AI (artificial intelligence) technology creates smart machines capable of performing tasks that typically require human intelligence. Simply put, with AI, computers and other machines can learn, think, make decisions, and take actions. And AI systems can store vast amounts of data. Importantly, AI can improve healthcare since it is more efficient, exponentially faster, and cheaper than humans. For instance, AI can find patterns which can be used to diagnose patients and predict outcomes.
As I discussed in a previous post, using AI to analyze voices holds promise for the early detection of many diseases, including Parkinson’s disease, Alzheimer’s disease, multiple sclerosis, and coronary artery disease. However, voice analysis is only the tip of the iceberg when it comes to how AI can improve healthcare. AI can help with diagnosis, improve treatments, aid in decision making, and more. And it’s a rapidly growing field, with many new applications on the horizon.
Here are just a few of the ways AI can improve healthcare:
AI can improve healthcare by aiding with early disease detection and diagnosis.
AI can help doctors more easily, and more accurately, detect diseases in their early stages. Additionally, AI can help doctors diagnose patients, and predict who is at risk for certain conditions in the future.
Below find a few examples of how AI can help healthcare by aiding in detecting, diagnosing, and predicting medical conditions:
AI can help pathologists analyze samples.
When doctors suspect you might have an illness, they may send a biopsy or sample to a pathologist for analysis. Although we all deserve an accurate diagnosis, pathologists must rely on their judgement, which can lead to mistakes which in turn can cause us significant harm. For instance, pathologists can miss cancer cells (false-negative) or erroneously report the presence of cancer (false-positive).
Of course, an accurate diagnosis is critical to receiving the appropriate and timely treatments. However, research shows that pathology reports contain inaccurate diagnoses 3-9% of the time. Fortunately, AI-based pathology can produce more accurate results, reducing the subjectivity that can lead to errors.

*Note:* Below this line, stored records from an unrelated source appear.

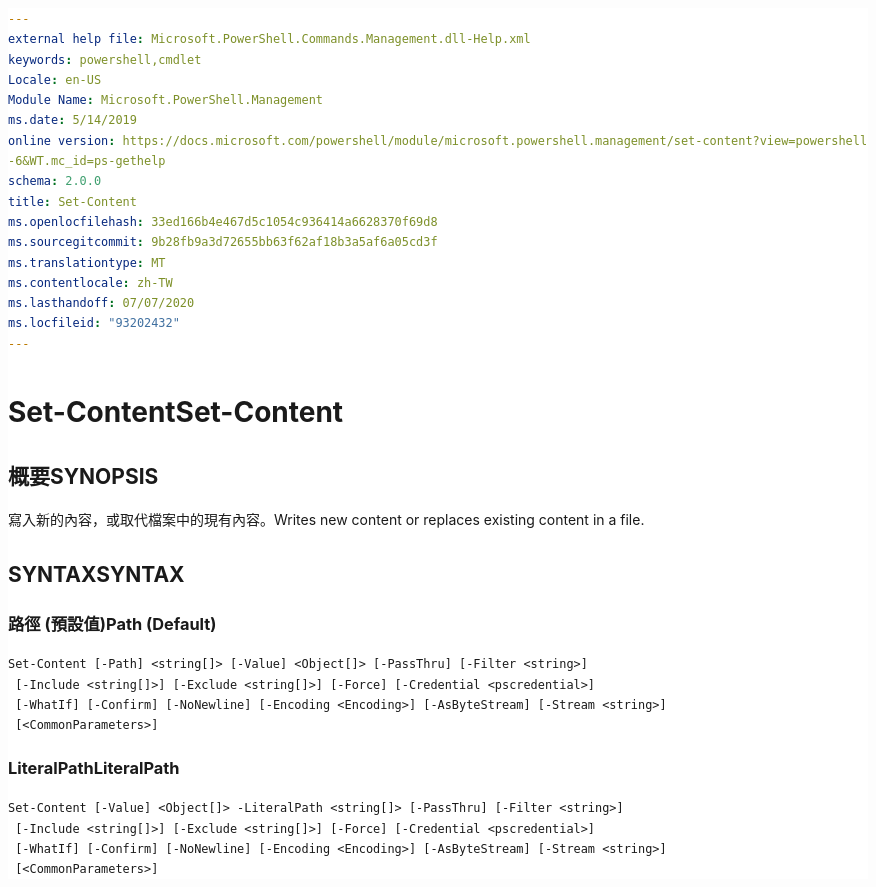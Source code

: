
 ```yaml
---
external help file: Microsoft.PowerShell.Commands.Management.dll-Help.xml
keywords: powershell,cmdlet
Locale: en-US
Module Name: Microsoft.PowerShell.Management
ms.date: 5/14/2019
online version: https://docs.microsoft.com/powershell/module/microsoft.powershell.management/set-content?view=powershell-6&WT.mc_id=ps-gethelp
schema: 2.0.0
title: Set-Content
ms.openlocfilehash: 33ed166b4e467d5c1054c936414a6628370f69d8
ms.sourcegitcommit: 9b28fb9a3d72655bb63f62af18b3a5af6a05cd3f
ms.translationtype: MT
ms.contentlocale: zh-TW
ms.lasthandoff: 07/07/2020
ms.locfileid: "93202432"
---
```

# <span data-ttu-id="51d85-103">Set-Content</span><span class="sxs-lookup"><span data-stu-id="51d85-103">Set-Content</span></span>

## <span data-ttu-id="51d85-104">概要</span><span class="sxs-lookup"><span data-stu-id="51d85-104">SYNOPSIS</span></span>
<span data-ttu-id="51d85-105">寫入新的內容，或取代檔案中的現有內容。</span><span class="sxs-lookup"><span data-stu-id="51d85-105">Writes new content or replaces existing content in a file.</span></span>

## <span data-ttu-id="51d85-106">SYNTAX</span><span class="sxs-lookup"><span data-stu-id="51d85-106">SYNTAX</span></span>

### <span data-ttu-id="51d85-107">路徑 (預設值)</span><span class="sxs-lookup"><span data-stu-id="51d85-107">Path (Default)</span></span>

```
Set-Content [-Path] <string[]> [-Value] <Object[]> [-PassThru] [-Filter <string>]
 [-Include <string[]>] [-Exclude <string[]>] [-Force] [-Credential <pscredential>]
 [-WhatIf] [-Confirm] [-NoNewline] [-Encoding <Encoding>] [-AsByteStream] [-Stream <string>]
 [<CommonParameters>]
```

### <span data-ttu-id="51d85-108">LiteralPath</span><span class="sxs-lookup"><span data-stu-id="51d85-108">LiteralPath</span></span>

```
Set-Content [-Value] <Object[]> -LiteralPath <string[]> [-PassThru] [-Filter <string>]
 [-Include <string[]>] [-Exclude <string[]>] [-Force] [-Credential <pscredential>]
 [-WhatIf] [-Confirm] [-NoNewline] [-Encoding <Encoding>] [-AsByteStream] [-Stream <string>]
 [<CommonParameters>]
```
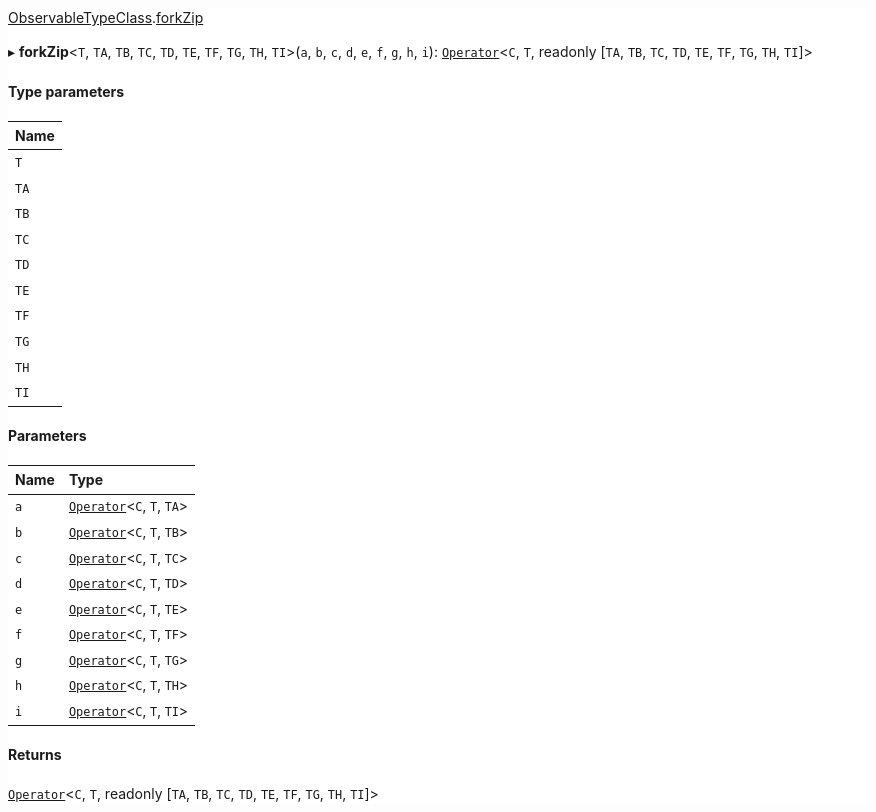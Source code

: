 [ObservableTypeClass](containers.ObservableTypeClass.md).[forkZip](containers.ObservableTypeClass.md#forkzip)

▸ **forkZip**<`T`, `TA`, `TB`, `TC`, `TD`, `TE`, `TF`, `TG`, `TH`, `TI`\>(`a`, `b`, `c`, `d`, `e`, `f`, `g`, `h`, `i`): [`Operator`](../modules/containers.Container.md#operator)<`C`, `T`, readonly [`TA`, `TB`, `TC`, `TD`, `TE`, `TF`, `TG`, `TH`, `TI`]\>

#### Type parameters

| Name |
| :------ |
| `T` |
| `TA` |
| `TB` |
| `TC` |
| `TD` |
| `TE` |
| `TF` |
| `TG` |
| `TH` |
| `TI` |

#### Parameters

| Name | Type |
| :------ | :------ |
| `a` | [`Operator`](../modules/containers.Container.md#operator)<`C`, `T`, `TA`\> |
| `b` | [`Operator`](../modules/containers.Container.md#operator)<`C`, `T`, `TB`\> |
| `c` | [`Operator`](../modules/containers.Container.md#operator)<`C`, `T`, `TC`\> |
| `d` | [`Operator`](../modules/containers.Container.md#operator)<`C`, `T`, `TD`\> |
| `e` | [`Operator`](../modules/containers.Container.md#operator)<`C`, `T`, `TE`\> |
| `f` | [`Operator`](../modules/containers.Container.md#operator)<`C`, `T`, `TF`\> |
| `g` | [`Operator`](../modules/containers.Container.md#operator)<`C`, `T`, `TG`\> |
| `h` | [`Operator`](../modules/containers.Container.md#operator)<`C`, `T`, `TH`\> |
| `i` | [`Operator`](../modules/containers.Container.md#operator)<`C`, `T`, `TI`\> |

#### Returns

[`Operator`](../modules/containers.Container.md#operator)<`C`, `T`, readonly [`TA`, `TB`, `TC`, `TD`, `TE`, `TF`, `TG`, `TH`, `TI`]\>
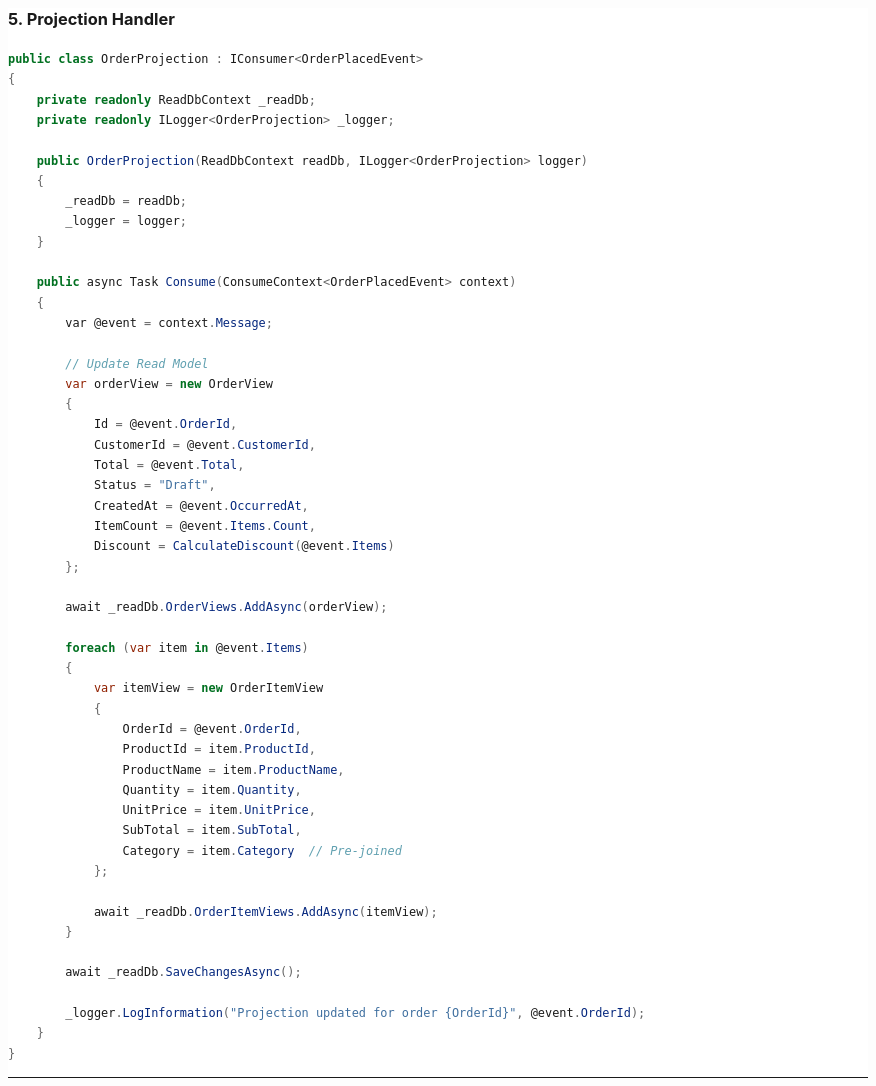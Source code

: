 ### 5. Projection Handler

```csharp
public class OrderProjection : IConsumer<OrderPlacedEvent>
{
    private readonly ReadDbContext _readDb;
    private readonly ILogger<OrderProjection> _logger;
    
    public OrderProjection(ReadDbContext readDb, ILogger<OrderProjection> logger)
    {
        _readDb = readDb;
        _logger = logger;
    }
    
    public async Task Consume(ConsumeContext<OrderPlacedEvent> context)
    {
        var @event = context.Message;
        
        // Update Read Model
        var orderView = new OrderView
        {
            Id = @event.OrderId,
            CustomerId = @event.CustomerId,
            Total = @event.Total,
            Status = "Draft",
            CreatedAt = @event.OccurredAt,
            ItemCount = @event.Items.Count,
            Discount = CalculateDiscount(@event.Items)
        };
        
        await _readDb.OrderViews.AddAsync(orderView);
        
        foreach (var item in @event.Items)
        {
            var itemView = new OrderItemView
            {
                OrderId = @event.OrderId,
                ProductId = item.ProductId,
                ProductName = item.ProductName,
                Quantity = item.Quantity,
                UnitPrice = item.UnitPrice,
                SubTotal = item.SubTotal,
                Category = item.Category  // Pre-joined
            };
            
            await _readDb.OrderItemViews.AddAsync(itemView);
        }
        
        await _readDb.SaveChangesAsync();
        
        _logger.LogInformation("Projection updated for order {OrderId}", @event.OrderId);
    }
}
```

---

For example, PathAI is creating AI driven digital pathology tools that could help pathologists make faster, more accurate diagnoses. Additionally, their technology could make it easier to accurately measure how well a treatment is working for a patient. Importantly, this technology could help doctors create personalized treatment plans for each patient, making modifications as needed.
AI can predict risk of atrial fibrillation and associated strokes.
Atrial fibrillation (AFib), the most common cardiac arrhythmia, is associated with many health risks, including stroke and death. Although over 300 million electrocardiograms (ECGs) are performed every year in the US to measure electrical signals from the heart, ECGs cannot “generally detect future potential for negative events like atrial fibrillation or stroke.”
Using data gathered from 1.6 million ECGs over 35 years, researchers from Geisinger and Tempus created AI that makes ECGs smarter and more capable of predicting future cases of AFib. Excitingly, this technology can identify patients who are likely to develop AFib, including those at an increased risk of AFib-related strokes.
Importantly, the AI exceeded current clinical models for predicting AF risk. This development will help doctors and patients take steps early in the process, potentially preventing AFib-related strokes.
AI can predict heart attacks.
A team at Johns Hopkins University created AI technology that can predict if and when a patient could die of cardiac arrest. The technology, which uses raw images of patient’s diseased hearts and patient backgrounds, significantly improves on doctor’s predictions regarding risk of cardiac arrest. In fact, this technology provides each patient with a highly accurate prediction regarding their chance for a sudden cardiac death over 10 years, and when it’s most likely to happen.
Importantly, this development could revolutionize how doctors make treatment decisions and increase survival rates associated with sudden, deadly cardiac arrhythmias.
AI can improve breast cancer detection.
Breast cancer is the most frequently diagnosed cancer. And it’s the leading cause of cancer-related deaths among women worldwide. Clearly, identifying breast cancer at an early stage before metastasis allows patients to receive more effective treatments which significantly improve survival rates.
Although mammograms and ultrasounds are widely used to screen for and diagnose breast cancer, neither of them is perfect. In some cases, cancer is missed, and in other cases, patients receive unnecessary biopsies due to false positive results.
Fortunately, researchers are using AI to improve the accuracy, consistency, and efficiency of cancer diagnoses based on mammograms and breast ultrasounds, including the following developments.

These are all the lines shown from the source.